Com oferta restrita, escalas curtas e exportações aquecidas, arroba do boi gordo dispara em São Paulo e produtores ganham força nas negociações com frigoríficos

Com oferta restrita, escalas curtas e exportações aquecidas, arroba do boi gordo dispara em São Paulo e produtores ganham força nas negociações com frigoríficos O mercado físico do boi gordo vive um dos momentos mais firmes de 2026. Em meio à oferta enxuta de animais terminados, boas condições de pastagem e exportações em ritmo acelerado, a arroba rompeu novos patamares e já registra negócios pontuais a R$ 355/@ à vista em São Paulo, consolidando um cenário em que o pecuarista dita o ritmo das negociações.
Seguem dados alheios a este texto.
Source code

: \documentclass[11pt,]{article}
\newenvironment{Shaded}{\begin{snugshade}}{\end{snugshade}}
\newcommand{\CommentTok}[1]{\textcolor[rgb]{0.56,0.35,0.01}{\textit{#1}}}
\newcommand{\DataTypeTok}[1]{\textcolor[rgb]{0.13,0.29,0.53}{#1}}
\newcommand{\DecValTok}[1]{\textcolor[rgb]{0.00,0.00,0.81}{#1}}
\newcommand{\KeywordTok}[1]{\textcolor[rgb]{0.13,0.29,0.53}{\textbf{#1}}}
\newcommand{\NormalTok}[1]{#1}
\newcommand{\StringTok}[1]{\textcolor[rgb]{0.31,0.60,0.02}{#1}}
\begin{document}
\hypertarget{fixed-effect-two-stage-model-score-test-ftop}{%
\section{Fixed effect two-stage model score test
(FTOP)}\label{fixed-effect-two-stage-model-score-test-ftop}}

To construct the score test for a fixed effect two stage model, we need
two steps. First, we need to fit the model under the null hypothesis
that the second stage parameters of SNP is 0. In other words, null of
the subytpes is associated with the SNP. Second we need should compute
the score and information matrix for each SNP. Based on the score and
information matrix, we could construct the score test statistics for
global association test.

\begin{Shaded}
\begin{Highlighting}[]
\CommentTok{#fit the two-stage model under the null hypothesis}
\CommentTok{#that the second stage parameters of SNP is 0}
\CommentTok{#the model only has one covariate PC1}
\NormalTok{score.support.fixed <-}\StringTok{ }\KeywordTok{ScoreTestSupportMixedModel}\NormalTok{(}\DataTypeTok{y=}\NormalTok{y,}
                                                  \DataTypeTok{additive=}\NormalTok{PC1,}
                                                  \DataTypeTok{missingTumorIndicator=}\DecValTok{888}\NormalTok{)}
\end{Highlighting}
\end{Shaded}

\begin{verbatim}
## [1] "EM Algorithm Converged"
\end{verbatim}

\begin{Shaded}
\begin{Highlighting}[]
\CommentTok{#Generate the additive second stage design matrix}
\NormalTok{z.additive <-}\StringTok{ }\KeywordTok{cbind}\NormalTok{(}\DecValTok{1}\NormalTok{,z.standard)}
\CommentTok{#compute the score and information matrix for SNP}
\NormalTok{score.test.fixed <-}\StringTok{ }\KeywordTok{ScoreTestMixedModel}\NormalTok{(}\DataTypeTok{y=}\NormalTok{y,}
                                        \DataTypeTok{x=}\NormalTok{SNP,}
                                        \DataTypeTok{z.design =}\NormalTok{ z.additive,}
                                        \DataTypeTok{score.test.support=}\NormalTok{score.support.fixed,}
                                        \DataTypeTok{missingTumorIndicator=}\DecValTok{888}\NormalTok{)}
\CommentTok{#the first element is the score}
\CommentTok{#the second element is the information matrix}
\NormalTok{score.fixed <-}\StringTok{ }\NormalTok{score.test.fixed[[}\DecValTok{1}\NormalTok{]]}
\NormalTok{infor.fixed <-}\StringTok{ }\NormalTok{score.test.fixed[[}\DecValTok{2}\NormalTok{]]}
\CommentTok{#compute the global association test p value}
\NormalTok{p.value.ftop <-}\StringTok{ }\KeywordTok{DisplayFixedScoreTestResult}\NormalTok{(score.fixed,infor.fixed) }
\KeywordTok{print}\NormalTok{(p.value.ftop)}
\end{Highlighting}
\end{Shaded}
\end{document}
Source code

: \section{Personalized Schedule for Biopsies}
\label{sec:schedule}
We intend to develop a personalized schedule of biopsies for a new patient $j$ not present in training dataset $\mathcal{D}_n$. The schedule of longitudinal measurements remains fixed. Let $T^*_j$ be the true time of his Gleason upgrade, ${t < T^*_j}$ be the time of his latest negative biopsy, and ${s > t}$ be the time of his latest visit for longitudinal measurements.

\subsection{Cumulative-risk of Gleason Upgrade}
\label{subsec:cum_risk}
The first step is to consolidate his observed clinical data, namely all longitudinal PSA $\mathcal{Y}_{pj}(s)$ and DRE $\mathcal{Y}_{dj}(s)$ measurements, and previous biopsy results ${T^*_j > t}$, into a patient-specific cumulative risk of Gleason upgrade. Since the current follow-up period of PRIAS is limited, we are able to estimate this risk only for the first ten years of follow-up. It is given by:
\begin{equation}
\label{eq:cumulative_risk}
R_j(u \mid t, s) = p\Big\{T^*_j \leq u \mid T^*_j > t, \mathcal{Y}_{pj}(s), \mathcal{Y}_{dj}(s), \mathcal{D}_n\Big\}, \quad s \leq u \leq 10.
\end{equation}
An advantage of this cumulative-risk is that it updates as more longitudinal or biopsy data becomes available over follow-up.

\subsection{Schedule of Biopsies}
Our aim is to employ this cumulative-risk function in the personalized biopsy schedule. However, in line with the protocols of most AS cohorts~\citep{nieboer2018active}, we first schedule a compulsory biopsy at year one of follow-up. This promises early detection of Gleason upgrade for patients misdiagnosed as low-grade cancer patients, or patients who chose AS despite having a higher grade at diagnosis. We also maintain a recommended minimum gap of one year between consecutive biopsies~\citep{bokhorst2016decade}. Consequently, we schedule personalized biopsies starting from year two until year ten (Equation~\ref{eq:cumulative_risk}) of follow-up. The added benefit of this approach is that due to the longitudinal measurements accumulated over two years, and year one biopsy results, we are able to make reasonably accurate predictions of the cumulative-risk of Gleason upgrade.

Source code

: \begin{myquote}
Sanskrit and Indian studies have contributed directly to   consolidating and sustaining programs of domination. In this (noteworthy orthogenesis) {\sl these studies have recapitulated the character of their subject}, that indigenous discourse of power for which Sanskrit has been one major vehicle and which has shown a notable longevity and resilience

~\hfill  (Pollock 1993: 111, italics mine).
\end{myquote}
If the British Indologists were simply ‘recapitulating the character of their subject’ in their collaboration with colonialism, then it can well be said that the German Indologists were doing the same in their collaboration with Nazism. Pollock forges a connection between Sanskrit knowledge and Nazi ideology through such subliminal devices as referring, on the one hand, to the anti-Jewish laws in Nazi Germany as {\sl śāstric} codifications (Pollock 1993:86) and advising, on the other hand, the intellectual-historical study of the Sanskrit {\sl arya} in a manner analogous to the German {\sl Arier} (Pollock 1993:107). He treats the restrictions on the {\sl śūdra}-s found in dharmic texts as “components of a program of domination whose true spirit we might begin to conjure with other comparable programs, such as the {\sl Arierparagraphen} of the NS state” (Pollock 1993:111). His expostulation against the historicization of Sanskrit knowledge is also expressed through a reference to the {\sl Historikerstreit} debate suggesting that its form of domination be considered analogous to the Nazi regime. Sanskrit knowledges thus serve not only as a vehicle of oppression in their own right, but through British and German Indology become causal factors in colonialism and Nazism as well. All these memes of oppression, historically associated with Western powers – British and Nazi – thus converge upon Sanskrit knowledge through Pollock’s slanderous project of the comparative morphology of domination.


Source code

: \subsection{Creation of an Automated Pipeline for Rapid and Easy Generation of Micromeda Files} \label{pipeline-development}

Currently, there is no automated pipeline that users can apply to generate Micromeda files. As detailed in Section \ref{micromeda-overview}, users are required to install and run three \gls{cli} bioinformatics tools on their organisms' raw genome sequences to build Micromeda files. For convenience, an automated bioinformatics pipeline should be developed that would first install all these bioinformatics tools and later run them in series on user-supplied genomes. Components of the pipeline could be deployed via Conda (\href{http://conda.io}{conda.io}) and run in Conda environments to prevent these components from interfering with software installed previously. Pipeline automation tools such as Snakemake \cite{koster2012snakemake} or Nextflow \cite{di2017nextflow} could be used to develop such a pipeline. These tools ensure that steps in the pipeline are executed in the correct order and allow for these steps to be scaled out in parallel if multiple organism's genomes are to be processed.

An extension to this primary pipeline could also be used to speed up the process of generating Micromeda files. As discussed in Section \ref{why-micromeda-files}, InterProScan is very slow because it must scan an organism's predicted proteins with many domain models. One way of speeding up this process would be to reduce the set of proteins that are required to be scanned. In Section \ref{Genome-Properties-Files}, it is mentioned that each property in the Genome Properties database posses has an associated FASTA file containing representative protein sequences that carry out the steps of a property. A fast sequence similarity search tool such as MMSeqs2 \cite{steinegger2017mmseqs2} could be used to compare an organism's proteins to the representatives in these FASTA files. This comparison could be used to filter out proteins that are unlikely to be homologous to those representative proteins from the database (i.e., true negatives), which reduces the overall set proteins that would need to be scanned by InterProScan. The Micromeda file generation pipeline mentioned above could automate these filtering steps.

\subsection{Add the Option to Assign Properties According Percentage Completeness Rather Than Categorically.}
Levantamento da Agrifatto identificou, nesta quinta-feira (19), operações envolvendo boiadas gordas a R$ 355/@, com pagamento à vista no mercado paulista . Apesar do baixo volume ainda não permitir que o valor se firme como referência oficial, o movimento reforça a tendência de valorização observada nas principais praças do País.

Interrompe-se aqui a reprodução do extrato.